- [WORK INSTRUCTION]
Track down each line below containing the string "begin" and copy it.

- [MATERIAL FOR THIS TASK]

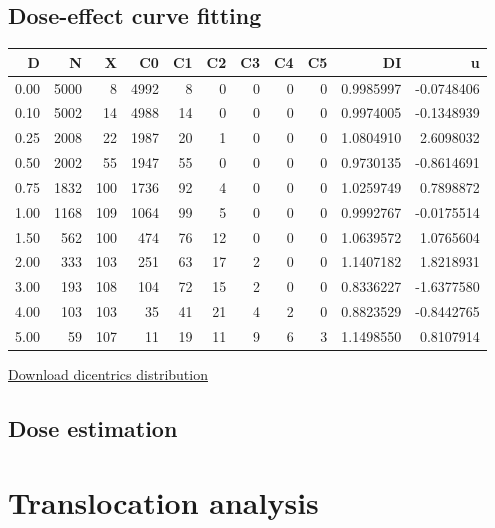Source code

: \documentclass[]{scrartcl}
\begin{document}
\hypertarget{dose-effect-curve-fitting}{%
\subsection{Dose-effect curve fitting}\label{dose-effect-curve-fitting}}

\begin{tabular}{r|r|r|r|r|r|r|r|r|r|r}
\hline
D & N & X & C0 & C1 & C2 & C3 & C4 & C5 & DI & u\\
\hline
0.00 & 5000 & 8 & 4992 & 8 & 0 & 0 & 0 & 0 & 0.9985997 & -0.0748406\\
\hline
0.10 & 5002 & 14 & 4988 & 14 & 0 & 0 & 0 & 0 & 0.9974005 & -0.1348939\\
\hline
0.25 & 2008 & 22 & 1987 & 20 & 1 & 0 & 0 & 0 & 1.0804910 & 2.6098032\\
\hline
0.50 & 2002 & 55 & 1947 & 55 & 0 & 0 & 0 & 0 & 0.9730135 & -0.8614691\\
\hline
0.75 & 1832 & 100 & 1736 & 92 & 4 & 0 & 0 & 0 & 1.0259749 & 0.7898872\\
\hline
1.00 & 1168 & 109 & 1064 & 99 & 5 & 0 & 0 & 0 & 0.9992767 & -0.0175514\\
\hline
1.50 & 562 & 100 & 474 & 76 & 12 & 0 & 0 & 0 & 1.0639572 & 1.0765604\\
\hline
2.00 & 333 & 103 & 251 & 63 & 17 & 2 & 0 & 0 & 1.1407182 & 1.8218931\\
\hline
3.00 & 193 & 108 & 104 & 72 & 15 & 2 & 0 & 0 & 0.8336227 & -1.6377580\\
\hline
4.00 & 103 & 103 & 35 & 41 & 21 & 4 & 2 & 0 & 0.8823529 & -0.8442765\\
\hline
5.00 & 59 & 107 & 11 & 19 & 11 & 9 & 6 & 3 & 1.1498550 & 0.8107914\\
\hline
\end{tabular}

\href{https://biodosimetry-uab.github.io/documentation/data/count-data-IAEA.csv}{Download dicentrics distribution}

\hypertarget{dose-estimation}{%
\subsection{Dose estimation}\label{dose-estimation}}

\hypertarget{stats-trans}{%
\section{Translocation analysis}\label{stats-trans}}
\end{document}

- [SOLUTION]
\begin{document}
\begin{tabular}{r|r|r|r|r|r|r|r|r|r|r}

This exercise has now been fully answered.